# [Exercise prompt]
In every line of the records, look for "Decompressing", then report how many lines have it and nothing else.

# [Supplied records]
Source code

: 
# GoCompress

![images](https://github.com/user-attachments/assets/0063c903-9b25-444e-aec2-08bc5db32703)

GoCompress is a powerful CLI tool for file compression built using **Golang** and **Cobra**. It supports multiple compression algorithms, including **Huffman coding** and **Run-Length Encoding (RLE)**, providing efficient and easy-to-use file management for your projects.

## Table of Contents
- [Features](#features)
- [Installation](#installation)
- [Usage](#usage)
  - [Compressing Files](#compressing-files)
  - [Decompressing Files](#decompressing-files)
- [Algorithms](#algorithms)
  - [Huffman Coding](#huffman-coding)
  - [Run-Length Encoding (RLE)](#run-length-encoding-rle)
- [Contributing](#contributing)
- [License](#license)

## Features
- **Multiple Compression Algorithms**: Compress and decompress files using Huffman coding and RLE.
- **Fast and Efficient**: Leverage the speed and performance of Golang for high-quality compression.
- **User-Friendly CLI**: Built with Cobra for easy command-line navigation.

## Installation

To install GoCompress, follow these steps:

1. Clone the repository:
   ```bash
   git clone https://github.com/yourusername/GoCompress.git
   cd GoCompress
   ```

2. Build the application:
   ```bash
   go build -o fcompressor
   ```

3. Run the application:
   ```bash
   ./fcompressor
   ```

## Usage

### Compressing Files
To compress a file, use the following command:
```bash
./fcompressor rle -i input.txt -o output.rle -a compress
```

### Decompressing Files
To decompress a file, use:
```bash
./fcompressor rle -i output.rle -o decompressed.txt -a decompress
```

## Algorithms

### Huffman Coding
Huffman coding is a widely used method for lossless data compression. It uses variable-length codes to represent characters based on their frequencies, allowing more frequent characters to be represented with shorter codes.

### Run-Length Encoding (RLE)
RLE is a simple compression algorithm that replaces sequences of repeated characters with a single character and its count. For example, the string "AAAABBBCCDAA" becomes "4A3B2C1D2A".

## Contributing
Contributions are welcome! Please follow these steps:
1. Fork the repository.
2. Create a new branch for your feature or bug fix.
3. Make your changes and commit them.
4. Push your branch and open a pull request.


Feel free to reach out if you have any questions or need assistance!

# [Task answer]
2